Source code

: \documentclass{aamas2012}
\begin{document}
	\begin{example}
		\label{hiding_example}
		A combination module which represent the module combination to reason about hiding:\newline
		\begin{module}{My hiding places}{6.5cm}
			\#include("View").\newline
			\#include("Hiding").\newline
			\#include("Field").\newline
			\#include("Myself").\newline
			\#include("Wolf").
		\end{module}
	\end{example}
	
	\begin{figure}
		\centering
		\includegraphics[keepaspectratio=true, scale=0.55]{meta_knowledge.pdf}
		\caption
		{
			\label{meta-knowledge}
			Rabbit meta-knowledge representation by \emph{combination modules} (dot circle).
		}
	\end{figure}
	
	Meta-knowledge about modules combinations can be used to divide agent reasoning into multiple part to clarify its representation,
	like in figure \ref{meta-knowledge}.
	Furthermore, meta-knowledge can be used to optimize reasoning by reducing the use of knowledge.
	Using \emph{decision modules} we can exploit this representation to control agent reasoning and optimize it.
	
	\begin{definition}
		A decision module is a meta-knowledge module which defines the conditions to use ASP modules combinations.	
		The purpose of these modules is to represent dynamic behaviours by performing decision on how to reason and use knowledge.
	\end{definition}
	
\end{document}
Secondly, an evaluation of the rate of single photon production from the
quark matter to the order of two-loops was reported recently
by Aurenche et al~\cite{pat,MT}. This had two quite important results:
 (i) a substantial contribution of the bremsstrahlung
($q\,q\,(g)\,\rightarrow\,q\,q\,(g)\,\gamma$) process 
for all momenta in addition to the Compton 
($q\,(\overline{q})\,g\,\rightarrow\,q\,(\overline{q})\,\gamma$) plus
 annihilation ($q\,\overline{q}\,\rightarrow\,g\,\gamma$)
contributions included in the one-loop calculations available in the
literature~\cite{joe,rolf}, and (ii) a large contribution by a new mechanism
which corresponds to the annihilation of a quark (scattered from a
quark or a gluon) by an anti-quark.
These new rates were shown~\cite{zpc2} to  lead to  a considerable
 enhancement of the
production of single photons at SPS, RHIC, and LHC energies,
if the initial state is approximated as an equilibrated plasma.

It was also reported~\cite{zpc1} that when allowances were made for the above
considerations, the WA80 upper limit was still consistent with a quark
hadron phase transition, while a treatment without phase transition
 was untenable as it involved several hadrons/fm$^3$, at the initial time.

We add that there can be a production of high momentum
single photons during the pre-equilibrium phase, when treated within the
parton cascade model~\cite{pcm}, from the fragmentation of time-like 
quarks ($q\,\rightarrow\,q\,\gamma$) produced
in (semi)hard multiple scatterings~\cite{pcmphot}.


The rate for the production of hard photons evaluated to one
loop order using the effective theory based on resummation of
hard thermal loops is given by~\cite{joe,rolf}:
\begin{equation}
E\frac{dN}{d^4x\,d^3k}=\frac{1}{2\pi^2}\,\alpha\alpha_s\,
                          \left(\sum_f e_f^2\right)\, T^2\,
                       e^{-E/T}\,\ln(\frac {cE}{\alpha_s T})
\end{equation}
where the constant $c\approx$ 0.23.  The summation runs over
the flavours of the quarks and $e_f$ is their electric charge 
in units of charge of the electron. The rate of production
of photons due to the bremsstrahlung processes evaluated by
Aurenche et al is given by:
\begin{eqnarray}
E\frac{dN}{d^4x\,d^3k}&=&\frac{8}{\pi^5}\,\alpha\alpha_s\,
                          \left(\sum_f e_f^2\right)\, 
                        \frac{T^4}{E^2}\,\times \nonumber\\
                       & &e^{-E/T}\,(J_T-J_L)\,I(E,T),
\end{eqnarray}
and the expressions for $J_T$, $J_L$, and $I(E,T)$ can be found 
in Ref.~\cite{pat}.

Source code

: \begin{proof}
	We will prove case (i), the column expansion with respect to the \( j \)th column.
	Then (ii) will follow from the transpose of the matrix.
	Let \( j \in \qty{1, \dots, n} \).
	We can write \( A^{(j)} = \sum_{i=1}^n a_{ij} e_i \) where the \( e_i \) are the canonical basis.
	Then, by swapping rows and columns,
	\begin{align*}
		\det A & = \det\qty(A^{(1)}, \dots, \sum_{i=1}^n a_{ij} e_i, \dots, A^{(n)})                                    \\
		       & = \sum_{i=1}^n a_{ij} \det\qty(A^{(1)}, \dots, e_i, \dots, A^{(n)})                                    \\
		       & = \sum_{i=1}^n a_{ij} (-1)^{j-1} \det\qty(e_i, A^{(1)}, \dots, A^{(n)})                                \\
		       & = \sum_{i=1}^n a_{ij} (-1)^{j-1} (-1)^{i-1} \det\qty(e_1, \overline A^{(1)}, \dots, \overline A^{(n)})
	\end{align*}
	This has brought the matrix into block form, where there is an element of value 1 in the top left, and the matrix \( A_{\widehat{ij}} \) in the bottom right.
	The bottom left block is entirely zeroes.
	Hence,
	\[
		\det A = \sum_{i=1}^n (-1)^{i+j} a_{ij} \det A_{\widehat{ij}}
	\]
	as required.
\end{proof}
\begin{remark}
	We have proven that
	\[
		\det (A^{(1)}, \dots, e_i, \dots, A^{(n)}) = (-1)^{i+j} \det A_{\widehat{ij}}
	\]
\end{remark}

***

• Exercise
Looking at the material above, count the lines that carry the word "left" and answer with the count alone.

• Response
4